GST pulldown实验是一种常用的蛋白质相互作用研究方法，用于鉴定和验证目标蛋白与GST标签融合蛋白之间的相互作用关系。下面是一般的GST pulldown实验流程：

    克隆GST标签融合蛋白：将目标蛋白的编码序列与GST标签基因序列连接，构建GST标签融合蛋白的表达载体。

    表达和纯化GST标签融合蛋白：将GST标签融合蛋白的表达载体转染到适当的细胞系统中（例如大肠杆菌），经诱导表达后进行蛋白质提取和纯化。
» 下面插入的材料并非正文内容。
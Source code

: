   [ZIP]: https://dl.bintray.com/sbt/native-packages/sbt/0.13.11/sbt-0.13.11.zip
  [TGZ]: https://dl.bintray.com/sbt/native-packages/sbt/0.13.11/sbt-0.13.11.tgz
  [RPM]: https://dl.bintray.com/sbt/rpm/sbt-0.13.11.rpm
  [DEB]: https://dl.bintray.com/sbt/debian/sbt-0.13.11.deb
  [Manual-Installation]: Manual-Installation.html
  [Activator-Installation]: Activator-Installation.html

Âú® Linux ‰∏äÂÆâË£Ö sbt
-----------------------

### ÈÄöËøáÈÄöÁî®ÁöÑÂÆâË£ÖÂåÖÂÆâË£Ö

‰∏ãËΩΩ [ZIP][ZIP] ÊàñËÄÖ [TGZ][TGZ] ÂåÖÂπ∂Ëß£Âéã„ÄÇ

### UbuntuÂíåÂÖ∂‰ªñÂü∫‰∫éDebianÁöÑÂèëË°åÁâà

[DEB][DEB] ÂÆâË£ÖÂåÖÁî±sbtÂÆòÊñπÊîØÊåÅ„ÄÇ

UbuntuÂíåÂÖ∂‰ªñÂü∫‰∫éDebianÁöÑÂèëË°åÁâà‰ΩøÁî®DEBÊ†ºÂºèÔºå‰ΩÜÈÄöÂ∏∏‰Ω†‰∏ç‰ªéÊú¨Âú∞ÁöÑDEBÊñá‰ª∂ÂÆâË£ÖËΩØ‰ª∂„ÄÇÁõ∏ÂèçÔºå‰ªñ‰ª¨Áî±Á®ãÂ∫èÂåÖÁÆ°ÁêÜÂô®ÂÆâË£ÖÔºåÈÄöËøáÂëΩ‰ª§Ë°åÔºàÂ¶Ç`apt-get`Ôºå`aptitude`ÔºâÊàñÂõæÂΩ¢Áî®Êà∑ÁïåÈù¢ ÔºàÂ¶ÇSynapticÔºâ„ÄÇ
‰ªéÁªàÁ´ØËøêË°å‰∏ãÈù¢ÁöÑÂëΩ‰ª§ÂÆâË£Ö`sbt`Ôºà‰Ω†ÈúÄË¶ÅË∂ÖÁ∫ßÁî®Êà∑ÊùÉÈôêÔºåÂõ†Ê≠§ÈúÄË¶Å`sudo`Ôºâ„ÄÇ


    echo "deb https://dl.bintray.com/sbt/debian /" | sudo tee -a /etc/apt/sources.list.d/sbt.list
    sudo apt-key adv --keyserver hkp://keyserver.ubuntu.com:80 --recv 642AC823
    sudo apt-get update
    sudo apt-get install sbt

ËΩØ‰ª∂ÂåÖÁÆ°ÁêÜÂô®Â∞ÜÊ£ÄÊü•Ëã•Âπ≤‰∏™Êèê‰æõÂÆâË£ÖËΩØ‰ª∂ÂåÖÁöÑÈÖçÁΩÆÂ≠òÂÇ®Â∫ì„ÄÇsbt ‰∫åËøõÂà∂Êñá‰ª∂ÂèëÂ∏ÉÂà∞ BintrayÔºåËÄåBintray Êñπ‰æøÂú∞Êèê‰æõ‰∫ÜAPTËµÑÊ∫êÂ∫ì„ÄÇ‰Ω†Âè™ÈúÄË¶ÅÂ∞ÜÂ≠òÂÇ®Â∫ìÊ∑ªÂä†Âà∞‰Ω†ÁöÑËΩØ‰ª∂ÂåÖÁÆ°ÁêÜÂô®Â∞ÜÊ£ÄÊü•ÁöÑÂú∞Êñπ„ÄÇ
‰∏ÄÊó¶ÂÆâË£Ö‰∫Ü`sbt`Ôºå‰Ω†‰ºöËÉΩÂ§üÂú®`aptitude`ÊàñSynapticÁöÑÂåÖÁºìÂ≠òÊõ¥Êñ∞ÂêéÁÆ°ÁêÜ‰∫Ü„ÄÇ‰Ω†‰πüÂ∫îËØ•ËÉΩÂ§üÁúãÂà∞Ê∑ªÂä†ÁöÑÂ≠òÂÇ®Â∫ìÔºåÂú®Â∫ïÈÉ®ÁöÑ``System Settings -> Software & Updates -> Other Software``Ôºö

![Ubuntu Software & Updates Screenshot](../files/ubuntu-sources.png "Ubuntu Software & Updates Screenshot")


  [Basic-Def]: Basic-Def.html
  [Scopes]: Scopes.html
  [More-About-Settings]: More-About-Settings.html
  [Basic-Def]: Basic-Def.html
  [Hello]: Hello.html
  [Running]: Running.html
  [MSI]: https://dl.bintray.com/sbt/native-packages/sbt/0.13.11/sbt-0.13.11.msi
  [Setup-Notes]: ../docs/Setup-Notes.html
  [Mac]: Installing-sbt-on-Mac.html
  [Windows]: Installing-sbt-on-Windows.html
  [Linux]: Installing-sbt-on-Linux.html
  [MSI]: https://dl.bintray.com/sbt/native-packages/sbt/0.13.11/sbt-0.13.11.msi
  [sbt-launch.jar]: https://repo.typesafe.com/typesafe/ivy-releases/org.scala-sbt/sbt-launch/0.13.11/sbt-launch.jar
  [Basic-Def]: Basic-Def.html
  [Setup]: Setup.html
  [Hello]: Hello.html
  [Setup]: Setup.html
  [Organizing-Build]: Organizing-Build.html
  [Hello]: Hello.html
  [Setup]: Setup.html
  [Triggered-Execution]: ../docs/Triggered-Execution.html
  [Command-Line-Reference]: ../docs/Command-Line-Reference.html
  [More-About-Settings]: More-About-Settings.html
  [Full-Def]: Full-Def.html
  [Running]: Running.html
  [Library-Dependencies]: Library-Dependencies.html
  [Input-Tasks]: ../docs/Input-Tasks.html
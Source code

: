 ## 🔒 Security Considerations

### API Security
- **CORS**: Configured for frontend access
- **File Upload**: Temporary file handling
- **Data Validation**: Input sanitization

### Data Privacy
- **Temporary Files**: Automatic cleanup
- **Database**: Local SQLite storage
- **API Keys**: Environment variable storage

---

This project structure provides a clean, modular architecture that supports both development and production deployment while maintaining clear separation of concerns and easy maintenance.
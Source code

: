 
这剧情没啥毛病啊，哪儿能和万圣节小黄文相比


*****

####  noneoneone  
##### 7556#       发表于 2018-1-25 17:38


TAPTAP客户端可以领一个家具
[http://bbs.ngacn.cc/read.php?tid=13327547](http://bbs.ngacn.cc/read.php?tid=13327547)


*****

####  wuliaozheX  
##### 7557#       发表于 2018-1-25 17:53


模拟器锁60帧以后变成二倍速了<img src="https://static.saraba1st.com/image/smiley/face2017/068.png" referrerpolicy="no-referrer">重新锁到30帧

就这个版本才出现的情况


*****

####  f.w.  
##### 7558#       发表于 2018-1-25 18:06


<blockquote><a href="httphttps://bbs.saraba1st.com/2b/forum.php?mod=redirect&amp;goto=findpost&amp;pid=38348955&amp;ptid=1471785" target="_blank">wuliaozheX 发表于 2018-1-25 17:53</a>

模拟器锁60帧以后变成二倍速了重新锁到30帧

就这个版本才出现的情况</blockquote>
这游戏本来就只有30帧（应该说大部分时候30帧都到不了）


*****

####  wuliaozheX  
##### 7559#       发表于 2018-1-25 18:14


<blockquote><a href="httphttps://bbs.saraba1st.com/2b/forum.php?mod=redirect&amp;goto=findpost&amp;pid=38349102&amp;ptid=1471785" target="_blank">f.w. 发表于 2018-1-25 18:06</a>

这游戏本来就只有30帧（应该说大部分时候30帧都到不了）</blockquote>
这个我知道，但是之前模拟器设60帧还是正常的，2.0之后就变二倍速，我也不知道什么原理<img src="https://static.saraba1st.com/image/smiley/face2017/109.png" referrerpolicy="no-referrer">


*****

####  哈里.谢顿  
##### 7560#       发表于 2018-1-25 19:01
使用特定的亲和层析柱（如GST亲和层析柱）可利用GST标签对目标蛋白进行选择性捕获，从而获得高纯度的GST标签融合蛋白。

    准备样品：准备待测蛋白样品（如细胞裂解液或组织提取物），并进行预处理，如去除细胞碎片和非特异结合的蛋白。

    GST pulldown反应：将纯化的GST标签融合蛋白固定在GST亲和层析柱上，然后将预处理的待测蛋白样品加入到柱中，让其与GST标签融合蛋白发生相互作用。

    洗脱：使用洗脱缓冲液彻底洗除非特异结合的蛋白，只保留与GST标签融合蛋白特异结合的目标蛋白。

    SDS-PAGE和免疫印迹分析：将洗脱的样品进行SDS-PAGE电泳分离，然后通过免疫印迹（Western blot）等方法检测特定蛋白是否与GST标签融合蛋白发生相互作用。这可以使用特异性的抗体探针来检测目标蛋白的存在和丰度。

    GST pulldown实验可用于研究蛋白间的直接或间接相互作用，并帮助解析蛋白相互作用网络、信号转导途径和调控机制。在实验过程中需要注意对照实验组，以确保所观察到的相互作用结果是特异和可靠的。